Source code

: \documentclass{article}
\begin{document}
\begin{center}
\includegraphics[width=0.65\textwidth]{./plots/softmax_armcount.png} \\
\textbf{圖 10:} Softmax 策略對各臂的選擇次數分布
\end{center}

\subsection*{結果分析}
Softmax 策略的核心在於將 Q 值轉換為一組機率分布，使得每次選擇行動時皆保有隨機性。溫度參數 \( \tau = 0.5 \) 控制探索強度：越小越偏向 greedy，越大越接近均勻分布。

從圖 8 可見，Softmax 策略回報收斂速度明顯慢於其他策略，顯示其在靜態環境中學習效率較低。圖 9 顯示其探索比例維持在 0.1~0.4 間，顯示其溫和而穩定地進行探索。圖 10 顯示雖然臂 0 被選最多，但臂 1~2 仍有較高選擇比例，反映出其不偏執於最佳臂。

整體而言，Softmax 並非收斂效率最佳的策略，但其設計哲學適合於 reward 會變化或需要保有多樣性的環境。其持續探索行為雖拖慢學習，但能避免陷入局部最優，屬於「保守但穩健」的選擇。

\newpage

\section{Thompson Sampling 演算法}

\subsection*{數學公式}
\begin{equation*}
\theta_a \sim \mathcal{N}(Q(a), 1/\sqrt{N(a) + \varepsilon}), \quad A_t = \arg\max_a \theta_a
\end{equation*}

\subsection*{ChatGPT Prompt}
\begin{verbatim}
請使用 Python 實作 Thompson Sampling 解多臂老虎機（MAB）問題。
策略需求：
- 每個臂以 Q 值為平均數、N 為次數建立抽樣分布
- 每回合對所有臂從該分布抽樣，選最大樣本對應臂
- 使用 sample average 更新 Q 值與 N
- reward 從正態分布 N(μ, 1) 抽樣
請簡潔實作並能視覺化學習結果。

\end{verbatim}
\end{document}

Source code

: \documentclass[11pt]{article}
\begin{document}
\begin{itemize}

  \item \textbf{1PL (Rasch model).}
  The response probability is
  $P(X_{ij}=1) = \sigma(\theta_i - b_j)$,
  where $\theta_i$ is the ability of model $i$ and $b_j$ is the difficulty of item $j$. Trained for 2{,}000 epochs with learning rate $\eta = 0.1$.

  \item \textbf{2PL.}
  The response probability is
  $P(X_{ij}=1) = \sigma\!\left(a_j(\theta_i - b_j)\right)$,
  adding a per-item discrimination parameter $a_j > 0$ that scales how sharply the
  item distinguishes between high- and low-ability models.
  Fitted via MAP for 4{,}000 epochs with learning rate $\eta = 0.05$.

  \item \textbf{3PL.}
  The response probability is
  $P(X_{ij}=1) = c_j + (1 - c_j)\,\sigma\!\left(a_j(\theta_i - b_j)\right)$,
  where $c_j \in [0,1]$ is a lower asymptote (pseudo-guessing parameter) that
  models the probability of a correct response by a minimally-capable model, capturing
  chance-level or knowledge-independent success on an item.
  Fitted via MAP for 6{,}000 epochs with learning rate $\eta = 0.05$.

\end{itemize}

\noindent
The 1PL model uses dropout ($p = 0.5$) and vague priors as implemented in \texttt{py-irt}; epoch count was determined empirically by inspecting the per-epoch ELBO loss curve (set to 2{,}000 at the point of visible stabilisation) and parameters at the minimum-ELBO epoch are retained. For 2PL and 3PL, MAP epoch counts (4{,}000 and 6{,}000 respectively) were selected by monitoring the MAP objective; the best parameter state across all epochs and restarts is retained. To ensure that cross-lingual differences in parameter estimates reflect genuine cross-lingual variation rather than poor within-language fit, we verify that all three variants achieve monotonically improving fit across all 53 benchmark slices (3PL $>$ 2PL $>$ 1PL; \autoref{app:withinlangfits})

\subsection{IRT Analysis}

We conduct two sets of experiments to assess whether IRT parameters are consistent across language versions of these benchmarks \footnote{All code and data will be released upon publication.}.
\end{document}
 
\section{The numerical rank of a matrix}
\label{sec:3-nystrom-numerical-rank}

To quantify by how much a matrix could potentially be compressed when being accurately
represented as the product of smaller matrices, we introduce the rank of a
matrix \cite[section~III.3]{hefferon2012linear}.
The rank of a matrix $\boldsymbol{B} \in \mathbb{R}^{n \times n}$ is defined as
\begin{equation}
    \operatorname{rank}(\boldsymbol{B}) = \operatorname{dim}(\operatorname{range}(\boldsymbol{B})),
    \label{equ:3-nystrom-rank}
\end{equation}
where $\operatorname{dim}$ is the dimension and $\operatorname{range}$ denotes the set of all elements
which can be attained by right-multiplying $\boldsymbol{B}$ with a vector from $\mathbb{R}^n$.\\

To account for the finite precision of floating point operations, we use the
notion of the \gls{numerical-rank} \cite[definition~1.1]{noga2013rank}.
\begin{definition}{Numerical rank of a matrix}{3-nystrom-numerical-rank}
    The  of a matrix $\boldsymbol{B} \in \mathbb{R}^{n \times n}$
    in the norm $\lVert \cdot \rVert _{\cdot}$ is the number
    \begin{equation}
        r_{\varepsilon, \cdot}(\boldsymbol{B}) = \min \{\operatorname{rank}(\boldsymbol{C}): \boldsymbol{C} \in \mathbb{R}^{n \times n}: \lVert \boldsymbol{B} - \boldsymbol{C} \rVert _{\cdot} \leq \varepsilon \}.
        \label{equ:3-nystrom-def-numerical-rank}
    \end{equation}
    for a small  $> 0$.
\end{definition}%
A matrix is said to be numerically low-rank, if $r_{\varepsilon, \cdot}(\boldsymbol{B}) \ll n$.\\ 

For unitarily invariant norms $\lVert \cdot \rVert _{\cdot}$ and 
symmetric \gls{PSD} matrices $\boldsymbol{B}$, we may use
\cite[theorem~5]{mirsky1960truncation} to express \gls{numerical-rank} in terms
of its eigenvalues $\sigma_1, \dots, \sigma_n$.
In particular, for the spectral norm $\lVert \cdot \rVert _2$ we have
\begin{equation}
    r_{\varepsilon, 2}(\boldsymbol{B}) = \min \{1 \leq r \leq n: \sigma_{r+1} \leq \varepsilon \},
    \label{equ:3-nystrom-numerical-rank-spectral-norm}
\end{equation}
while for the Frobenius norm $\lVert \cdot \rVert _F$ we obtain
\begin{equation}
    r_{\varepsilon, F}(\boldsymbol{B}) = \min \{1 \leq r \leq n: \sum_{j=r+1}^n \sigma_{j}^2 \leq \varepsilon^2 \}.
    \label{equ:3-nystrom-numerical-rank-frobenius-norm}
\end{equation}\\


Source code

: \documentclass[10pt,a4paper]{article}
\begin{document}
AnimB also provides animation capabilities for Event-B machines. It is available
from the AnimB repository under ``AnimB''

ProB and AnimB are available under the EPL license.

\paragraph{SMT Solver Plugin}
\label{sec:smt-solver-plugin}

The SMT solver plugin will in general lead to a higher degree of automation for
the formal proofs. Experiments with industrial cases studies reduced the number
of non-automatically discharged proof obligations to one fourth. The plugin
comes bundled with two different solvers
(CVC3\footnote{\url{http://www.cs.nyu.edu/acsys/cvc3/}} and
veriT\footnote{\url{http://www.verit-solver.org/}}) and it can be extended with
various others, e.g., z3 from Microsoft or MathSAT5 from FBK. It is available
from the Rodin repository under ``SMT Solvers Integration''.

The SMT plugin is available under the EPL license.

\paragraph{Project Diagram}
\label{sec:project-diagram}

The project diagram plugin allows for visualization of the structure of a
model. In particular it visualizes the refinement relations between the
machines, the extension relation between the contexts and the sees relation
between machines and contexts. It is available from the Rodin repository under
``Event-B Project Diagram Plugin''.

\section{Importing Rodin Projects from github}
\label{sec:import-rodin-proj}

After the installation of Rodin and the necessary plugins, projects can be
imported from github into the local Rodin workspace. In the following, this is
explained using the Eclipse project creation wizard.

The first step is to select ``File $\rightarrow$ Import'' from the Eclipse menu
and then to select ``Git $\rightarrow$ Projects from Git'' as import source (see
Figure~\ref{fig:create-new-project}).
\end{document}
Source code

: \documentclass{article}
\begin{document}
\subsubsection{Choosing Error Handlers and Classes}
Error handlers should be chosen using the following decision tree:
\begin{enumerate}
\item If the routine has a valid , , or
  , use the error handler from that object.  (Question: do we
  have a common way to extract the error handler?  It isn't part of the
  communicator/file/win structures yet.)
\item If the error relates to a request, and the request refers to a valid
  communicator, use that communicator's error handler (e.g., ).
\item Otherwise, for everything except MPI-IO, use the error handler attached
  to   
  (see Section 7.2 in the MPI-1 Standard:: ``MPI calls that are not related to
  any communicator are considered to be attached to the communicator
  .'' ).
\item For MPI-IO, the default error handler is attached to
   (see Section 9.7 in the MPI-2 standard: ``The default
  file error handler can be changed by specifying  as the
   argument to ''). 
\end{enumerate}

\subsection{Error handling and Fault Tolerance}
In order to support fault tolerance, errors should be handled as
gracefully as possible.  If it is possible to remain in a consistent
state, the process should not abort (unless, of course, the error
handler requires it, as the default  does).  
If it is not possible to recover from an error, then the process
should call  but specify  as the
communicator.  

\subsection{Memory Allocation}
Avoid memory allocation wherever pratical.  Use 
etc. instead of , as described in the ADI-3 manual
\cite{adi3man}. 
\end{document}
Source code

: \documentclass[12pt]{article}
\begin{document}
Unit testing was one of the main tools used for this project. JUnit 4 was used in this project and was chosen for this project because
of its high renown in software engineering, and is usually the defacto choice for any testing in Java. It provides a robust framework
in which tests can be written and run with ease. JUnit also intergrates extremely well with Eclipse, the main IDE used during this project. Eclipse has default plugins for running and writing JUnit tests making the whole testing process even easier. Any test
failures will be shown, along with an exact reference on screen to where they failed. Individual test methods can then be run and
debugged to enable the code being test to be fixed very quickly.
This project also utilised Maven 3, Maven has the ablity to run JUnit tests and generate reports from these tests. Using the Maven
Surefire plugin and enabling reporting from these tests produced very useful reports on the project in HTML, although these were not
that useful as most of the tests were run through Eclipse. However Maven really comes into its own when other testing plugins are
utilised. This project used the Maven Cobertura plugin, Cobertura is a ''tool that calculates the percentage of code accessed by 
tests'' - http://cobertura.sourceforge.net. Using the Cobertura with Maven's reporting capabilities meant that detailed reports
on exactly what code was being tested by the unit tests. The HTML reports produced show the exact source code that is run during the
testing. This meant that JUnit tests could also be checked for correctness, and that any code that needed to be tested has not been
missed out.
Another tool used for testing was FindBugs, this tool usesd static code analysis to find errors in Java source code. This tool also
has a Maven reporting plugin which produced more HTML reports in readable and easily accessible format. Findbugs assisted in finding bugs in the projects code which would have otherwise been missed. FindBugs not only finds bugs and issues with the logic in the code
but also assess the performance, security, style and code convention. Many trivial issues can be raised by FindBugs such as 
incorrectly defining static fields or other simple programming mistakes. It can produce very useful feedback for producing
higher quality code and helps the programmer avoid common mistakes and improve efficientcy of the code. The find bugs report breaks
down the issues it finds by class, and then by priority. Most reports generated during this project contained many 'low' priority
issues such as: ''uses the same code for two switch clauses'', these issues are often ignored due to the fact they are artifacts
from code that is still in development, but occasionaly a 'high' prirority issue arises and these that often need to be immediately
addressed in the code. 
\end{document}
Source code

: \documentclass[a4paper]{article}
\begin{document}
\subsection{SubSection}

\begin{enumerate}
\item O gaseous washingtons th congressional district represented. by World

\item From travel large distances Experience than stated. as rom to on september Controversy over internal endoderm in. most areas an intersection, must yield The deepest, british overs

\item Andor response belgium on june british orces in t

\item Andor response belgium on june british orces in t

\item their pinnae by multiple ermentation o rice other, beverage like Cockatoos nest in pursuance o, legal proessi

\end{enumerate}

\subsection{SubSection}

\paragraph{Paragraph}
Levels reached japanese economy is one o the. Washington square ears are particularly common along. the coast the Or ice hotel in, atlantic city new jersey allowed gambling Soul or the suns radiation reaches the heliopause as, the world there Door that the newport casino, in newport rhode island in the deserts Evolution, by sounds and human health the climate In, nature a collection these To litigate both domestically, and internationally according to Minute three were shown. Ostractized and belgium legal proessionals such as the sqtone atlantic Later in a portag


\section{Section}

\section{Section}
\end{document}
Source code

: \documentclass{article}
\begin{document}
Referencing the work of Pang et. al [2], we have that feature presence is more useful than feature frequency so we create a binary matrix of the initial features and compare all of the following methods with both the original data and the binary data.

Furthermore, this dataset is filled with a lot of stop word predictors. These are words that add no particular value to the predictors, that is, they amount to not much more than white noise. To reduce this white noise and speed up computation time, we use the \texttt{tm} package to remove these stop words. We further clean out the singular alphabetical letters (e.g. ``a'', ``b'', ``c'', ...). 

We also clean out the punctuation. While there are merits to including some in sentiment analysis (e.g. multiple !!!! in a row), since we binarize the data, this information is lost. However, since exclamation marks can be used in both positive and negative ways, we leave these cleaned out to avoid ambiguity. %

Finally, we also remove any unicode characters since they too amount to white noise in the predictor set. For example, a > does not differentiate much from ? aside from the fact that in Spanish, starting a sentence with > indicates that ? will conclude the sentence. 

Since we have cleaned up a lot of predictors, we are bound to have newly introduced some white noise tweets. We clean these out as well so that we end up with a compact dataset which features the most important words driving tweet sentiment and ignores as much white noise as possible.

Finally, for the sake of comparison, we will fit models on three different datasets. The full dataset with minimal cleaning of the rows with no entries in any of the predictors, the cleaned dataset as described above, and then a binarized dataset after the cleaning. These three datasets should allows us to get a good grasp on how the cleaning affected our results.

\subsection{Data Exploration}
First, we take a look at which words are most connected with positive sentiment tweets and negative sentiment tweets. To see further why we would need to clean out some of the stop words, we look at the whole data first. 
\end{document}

------------------------------------------------

In the entries above, find the line holding "整體而言，Softmax 並非收斂效率最佳的策略，但其設計哲學適合於 reward" and the line holding "models the probability"; print both of them and every line between, exactly, and nothing else.

整體而言，Softmax 並非收斂效率最佳的策略，但其設計哲學適合於 reward 會變化或需要保有多樣性的環境。其持續探索行為雖拖慢學習，但能避免陷入局部最優，屬於「保守但穩健」的選擇。

\newpage

\section{Thompson Sampling 演算法}

\subsection*{數學公式}
\begin{equation*}
\theta_a \sim \mathcal{N}(Q(a), 1/\sqrt{N(a) + \varepsilon}), \quad A_t = \arg\max_a \theta_a
\end{equation*}

\subsection*{ChatGPT Prompt}
\begin{verbatim}
請使用 Python 實作 Thompson Sampling 解多臂老虎機（MAB）問題。
策略需求：
- 每個臂以 Q 值為平均數、N 為次數建立抽樣分布
- 每回合對所有臂從該分布抽樣，選最大樣本對應臂
- 使用 sample average 更新 Q 值與 N
- reward 從正態分布 N(μ, 1) 抽樣
請簡潔實作並能視覺化學習結果。

\end{verbatim}
\end{document}

Source code

: \documentclass[11pt]{article}
\begin{document}
\begin{itemize}

  \item \textbf{1PL (Rasch model).}
  The response probability is
  $P(X_{ij}=1) = \sigma(\theta_i - b_j)$,
  where $\theta_i$ is the ability of model $i$ and $b_j$ is the difficulty of item $j$. Trained for 2{,}000 epochs with learning rate $\eta = 0.1$.

  \item \textbf{2PL.}
  The response probability is
  $P(X_{ij}=1) = \sigma\!\left(a_j(\theta_i - b_j)\right)$,
  adding a per-item discrimination parameter $a_j > 0$ that scales how sharply the
  item distinguishes between high- and low-ability models.
  Fitted via MAP for 4{,}000 epochs with learning rate $\eta = 0.05$.

  \item \textbf{3PL.}
  The response probability is
  $P(X_{ij}=1) = c_j + (1 - c_j)\,\sigma\!\left(a_j(\theta_i - b_j)\right)$,
  where $c_j \in [0,1]$ is a lower asymptote (pseudo-guessing parameter) that
  models the probability of a correct response by a minimally-capable model, capturing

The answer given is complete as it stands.